→ **EXERCISE**
Copy out the data below. Keep every word as it is.

→ **GIVEN DATA**
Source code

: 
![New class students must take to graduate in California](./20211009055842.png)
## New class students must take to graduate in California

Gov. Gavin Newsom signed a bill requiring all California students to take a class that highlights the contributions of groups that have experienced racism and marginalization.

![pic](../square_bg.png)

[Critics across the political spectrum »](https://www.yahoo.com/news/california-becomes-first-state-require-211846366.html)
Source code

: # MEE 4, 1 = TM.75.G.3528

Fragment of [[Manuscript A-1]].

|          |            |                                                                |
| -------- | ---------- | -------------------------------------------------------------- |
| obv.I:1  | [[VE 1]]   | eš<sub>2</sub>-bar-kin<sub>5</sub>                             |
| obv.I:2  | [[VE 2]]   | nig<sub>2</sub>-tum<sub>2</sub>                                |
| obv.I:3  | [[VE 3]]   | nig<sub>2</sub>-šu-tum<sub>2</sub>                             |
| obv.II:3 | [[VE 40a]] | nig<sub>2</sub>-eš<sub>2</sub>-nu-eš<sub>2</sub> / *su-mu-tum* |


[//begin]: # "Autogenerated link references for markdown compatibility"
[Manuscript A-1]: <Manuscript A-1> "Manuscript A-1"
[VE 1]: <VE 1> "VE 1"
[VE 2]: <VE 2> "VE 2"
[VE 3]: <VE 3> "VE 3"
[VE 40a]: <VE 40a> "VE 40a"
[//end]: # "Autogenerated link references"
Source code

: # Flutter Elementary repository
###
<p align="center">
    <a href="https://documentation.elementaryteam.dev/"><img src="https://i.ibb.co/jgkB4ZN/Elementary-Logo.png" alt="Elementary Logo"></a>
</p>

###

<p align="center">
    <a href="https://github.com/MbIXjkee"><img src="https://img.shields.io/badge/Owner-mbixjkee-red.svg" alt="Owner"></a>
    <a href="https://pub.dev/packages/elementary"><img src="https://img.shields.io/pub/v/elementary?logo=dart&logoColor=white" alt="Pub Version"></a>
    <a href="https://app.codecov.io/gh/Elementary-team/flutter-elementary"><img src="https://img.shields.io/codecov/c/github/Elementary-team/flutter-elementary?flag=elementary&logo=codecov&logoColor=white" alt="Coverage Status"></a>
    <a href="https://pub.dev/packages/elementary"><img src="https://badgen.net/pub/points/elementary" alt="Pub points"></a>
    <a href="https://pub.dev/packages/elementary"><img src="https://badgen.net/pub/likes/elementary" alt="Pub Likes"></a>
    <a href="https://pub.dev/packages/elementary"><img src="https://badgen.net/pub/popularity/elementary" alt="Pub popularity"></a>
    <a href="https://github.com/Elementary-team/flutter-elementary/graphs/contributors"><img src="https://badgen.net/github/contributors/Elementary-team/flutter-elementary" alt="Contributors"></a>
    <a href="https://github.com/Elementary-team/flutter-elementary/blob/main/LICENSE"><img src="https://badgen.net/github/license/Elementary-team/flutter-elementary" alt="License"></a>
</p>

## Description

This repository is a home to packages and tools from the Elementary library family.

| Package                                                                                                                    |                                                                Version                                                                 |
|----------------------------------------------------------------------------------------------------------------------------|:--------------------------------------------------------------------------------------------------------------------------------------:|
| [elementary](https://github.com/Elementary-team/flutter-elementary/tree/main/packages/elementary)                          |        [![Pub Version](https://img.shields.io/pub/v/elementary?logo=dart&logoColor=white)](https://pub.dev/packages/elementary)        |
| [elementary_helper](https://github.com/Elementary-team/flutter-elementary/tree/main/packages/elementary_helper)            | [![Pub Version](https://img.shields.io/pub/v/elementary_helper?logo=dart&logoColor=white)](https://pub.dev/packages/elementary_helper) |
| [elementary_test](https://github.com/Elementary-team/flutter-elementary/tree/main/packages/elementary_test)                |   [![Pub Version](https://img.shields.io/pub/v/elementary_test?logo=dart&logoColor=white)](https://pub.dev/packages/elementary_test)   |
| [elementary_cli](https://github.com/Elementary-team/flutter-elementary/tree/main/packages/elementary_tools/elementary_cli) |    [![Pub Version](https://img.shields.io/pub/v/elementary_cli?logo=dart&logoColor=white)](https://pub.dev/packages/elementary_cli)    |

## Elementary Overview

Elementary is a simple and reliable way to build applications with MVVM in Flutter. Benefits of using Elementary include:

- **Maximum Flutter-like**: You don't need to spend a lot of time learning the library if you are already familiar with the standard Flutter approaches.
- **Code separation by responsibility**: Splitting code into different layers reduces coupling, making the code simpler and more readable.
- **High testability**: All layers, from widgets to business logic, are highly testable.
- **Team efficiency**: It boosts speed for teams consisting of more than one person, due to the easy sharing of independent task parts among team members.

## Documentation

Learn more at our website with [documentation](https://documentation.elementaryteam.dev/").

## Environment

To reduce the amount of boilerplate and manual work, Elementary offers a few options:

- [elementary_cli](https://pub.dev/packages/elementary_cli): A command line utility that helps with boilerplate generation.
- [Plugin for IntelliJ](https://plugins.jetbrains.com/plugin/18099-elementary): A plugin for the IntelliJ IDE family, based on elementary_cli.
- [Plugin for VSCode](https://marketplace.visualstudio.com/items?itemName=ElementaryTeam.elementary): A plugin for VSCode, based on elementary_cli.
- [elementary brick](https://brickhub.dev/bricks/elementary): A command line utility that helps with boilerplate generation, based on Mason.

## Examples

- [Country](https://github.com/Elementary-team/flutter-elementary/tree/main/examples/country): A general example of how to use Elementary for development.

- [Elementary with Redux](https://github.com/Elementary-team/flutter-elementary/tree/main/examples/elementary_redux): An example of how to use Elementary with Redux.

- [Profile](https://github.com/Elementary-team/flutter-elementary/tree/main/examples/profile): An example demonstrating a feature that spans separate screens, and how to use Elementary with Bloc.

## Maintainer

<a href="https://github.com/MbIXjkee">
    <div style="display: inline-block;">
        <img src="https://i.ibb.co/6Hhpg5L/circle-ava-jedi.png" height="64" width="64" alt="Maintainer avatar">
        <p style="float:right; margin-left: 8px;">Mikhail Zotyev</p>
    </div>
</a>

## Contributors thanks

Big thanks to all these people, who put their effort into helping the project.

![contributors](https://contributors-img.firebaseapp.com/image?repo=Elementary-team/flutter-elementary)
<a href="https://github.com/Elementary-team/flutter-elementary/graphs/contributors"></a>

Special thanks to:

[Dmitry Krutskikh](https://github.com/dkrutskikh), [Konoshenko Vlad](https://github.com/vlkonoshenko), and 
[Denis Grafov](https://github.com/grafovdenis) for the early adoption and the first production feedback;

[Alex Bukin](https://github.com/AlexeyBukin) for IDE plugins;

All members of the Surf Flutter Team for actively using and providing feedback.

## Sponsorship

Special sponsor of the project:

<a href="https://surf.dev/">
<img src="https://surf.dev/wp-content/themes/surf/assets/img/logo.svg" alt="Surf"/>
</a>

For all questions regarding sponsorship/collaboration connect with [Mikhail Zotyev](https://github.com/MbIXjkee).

→ **EXPECTED ANSWER**
Source code

: 
![New class students must take to graduate in California](./20211009055842.png)
## New class students must take to graduate in California

Gov. Gavin Newsom signed a bill requiring all California students to take a class that highlights the contributions of groups that have experienced racism and marginalization.

![pic](../square_bg.png)

[Critics across the political spectrum »](https://www.yahoo.com/news/california-becomes-first-state-require-211846366.html)
Source code

: # MEE 4, 1 = TM.75.G.3528

Fragment of [[Manuscript A-1]].

|          |            |                                                                |
| -------- | ---------- | -------------------------------------------------------------- |
| obv.I:1  | [[VE 1]]   | eš<sub>2</sub>-bar-kin<sub>5</sub>                             |
| obv.I:2  | [[VE 2]]   | nig<sub>2</sub>-tum<sub>2</sub>                                |
| obv.I:3  | [[VE 3]]   | nig<sub>2</sub>-šu-tum<sub>2</sub>                             |
| obv.II:3 | [[VE 40a]] | nig<sub>2</sub>-eš<sub>2</sub>-nu-eš<sub>2</sub> / *su-mu-tum* |


[//begin]: # "Autogenerated link references for markdown compatibility"
[Manuscript A-1]: <Manuscript A-1> "Manuscript A-1"
[VE 1]: <VE 1> "VE 1"
[VE 2]: <VE 2> "VE 2"
[VE 3]: <VE 3> "VE 3"
[VE 40a]: <VE 40a> "VE 40a"
[//end]: # "Autogenerated link references"
Source code

: # Flutter Elementary repository
###
<p align="center">
    <a href="https://documentation.elementaryteam.dev/"><img src="https://i.ibb.co/jgkB4ZN/Elementary-Logo.png" alt="Elementary Logo"></a>
</p>

###

<p align="center">
    <a href="https://github.com/MbIXjkee"><img src="https://img.shields.io/badge/Owner-mbixjkee-red.svg" alt="Owner"></a>
    <a href="https://pub.dev/packages/elementary"><img src="https://img.shields.io/pub/v/elementary?logo=dart&logoColor=white" alt="Pub Version"></a>
    <a href="https://app.codecov.io/gh/Elementary-team/flutter-elementary"><img src="https://img.shields.io/codecov/c/github/Elementary-team/flutter-elementary?flag=elementary&logo=codecov&logoColor=white" alt="Coverage Status"></a>
    <a href="https://pub.dev/packages/elementary"><img src="https://badgen.net/pub/points/elementary" alt="Pub points"></a>
    <a href="https://pub.dev/packages/elementary"><img src="https://badgen.net/pub/likes/elementary" alt="Pub Likes"></a>
    <a href="https://pub.dev/packages/elementary"><img src="https://badgen.net/pub/popularity/elementary" alt="Pub popularity"></a>
    <a href="https://github.com/Elementary-team/flutter-elementary/graphs/contributors"><img src="https://badgen.net/github/contributors/Elementary-team/flutter-elementary" alt="Contributors"></a>
    <a href="https://github.com/Elementary-team/flutter-elementary/blob/main/LICENSE"><img src="https://badgen.net/github/license/Elementary-team/flutter-elementary" alt="License"></a>
</p>

## Description

This repository is a home to packages and tools from the Elementary library family.

| Package                                                                                                                    |                                                                Version                                                                 |
|----------------------------------------------------------------------------------------------------------------------------|:--------------------------------------------------------------------------------------------------------------------------------------:|
| [elementary](https://github.com/Elementary-team/flutter-elementary/tree/main/packages/elementary)                          |        [![Pub Version](https://img.shields.io/pub/v/elementary?logo=dart&logoColor=white)](https://pub.dev/packages/elementary)        |
| [elementary_helper](https://github.com/Elementary-team/flutter-elementary/tree/main/packages/elementary_helper)            | [![Pub Version](https://img.shields.io/pub/v/elementary_helper?logo=dart&logoColor=white)](https://pub.dev/packages/elementary_helper) |
| [elementary_test](https://github.com/Elementary-team/flutter-elementary/tree/main/packages/elementary_test)                |   [![Pub Version](https://img.shields.io/pub/v/elementary_test?logo=dart&logoColor=white)](https://pub.dev/packages/elementary_test)   |
| [elementary_cli](https://github.com/Elementary-team/flutter-elementary/tree/main/packages/elementary_tools/elementary_cli) |    [![Pub Version](https://img.shields.io/pub/v/elementary_cli?logo=dart&logoColor=white)](https://pub.dev/packages/elementary_cli)    |

## Elementary Overview

Elementary is a simple and reliable way to build applications with MVVM in Flutter. Benefits of using Elementary include:

- **Maximum Flutter-like**: You don't need to spend a lot of time learning the library if you are already familiar with the standard Flutter approaches.
- **Code separation by responsibility**: Splitting code into different layers reduces coupling, making the code simpler and more readable.
- **High testability**: All layers, from widgets to business logic, are highly testable.
- **Team efficiency**: It boosts speed for teams consisting of more than one person, due to the easy sharing of independent task parts among team members.

## Documentation

Learn more at our website with [documentation](https://documentation.elementaryteam.dev/").

## Environment

To reduce the amount of boilerplate and manual work, Elementary offers a few options:

- [elementary_cli](https://pub.dev/packages/elementary_cli): A command line utility that helps with boilerplate generation.
- [Plugin for IntelliJ](https://plugins.jetbrains.com/plugin/18099-elementary): A plugin for the IntelliJ IDE family, based on elementary_cli.
- [Plugin for VSCode](https://marketplace.visualstudio.com/items?itemName=ElementaryTeam.elementary): A plugin for VSCode, based on elementary_cli.
- [elementary brick](https://brickhub.dev/bricks/elementary): A command line utility that helps with boilerplate generation, based on Mason.

## Examples

- [Country](https://github.com/Elementary-team/flutter-elementary/tree/main/examples/country): A general example of how to use Elementary for development.

- [Elementary with Redux](https://github.com/Elementary-team/flutter-elementary/tree/main/examples/elementary_redux): An example of how to use Elementary with Redux.

- [Profile](https://github.com/Elementary-team/flutter-elementary/tree/main/examples/profile): An example demonstrating a feature that spans separate screens, and how to use Elementary with Bloc.

## Maintainer

<a href="https://github.com/MbIXjkee">
    <div style="display: inline-block;">
        <img src="https://i.ibb.co/6Hhpg5L/circle-ava-jedi.png" height="64" width="64" alt="Maintainer avatar">
        <p style="float:right; margin-left: 8px;">Mikhail Zotyev</p>
    </div>
</a>

## Contributors thanks

Big thanks to all these people, who put their effort into helping the project.

![contributors](https://contributors-img.firebaseapp.com/image?repo=Elementary-team/flutter-elementary)
<a href="https://github.com/Elementary-team/flutter-elementary/graphs/contributors"></a>

Special thanks to:

[Dmitry Krutskikh](https://github.com/dkrutskikh), [Konoshenko Vlad](https://github.com/vlkonoshenko), and 
[Denis Grafov](https://github.com/grafovdenis) for the early adoption and the first production feedback;

[Alex Bukin](https://github.com/AlexeyBukin) for IDE plugins;

All members of the Surf Flutter Team for actively using and providing feedback.

## Sponsorship

Special sponsor of the project:

<a href="https://surf.dev/">
<img src="https://surf.dev/wp-content/themes/surf/assets/img/logo.svg" alt="Surf"/>
</a>

For all questions regarding sponsorship/collaboration connect with [Mikhail Zotyev](https://github.com/MbIXjkee).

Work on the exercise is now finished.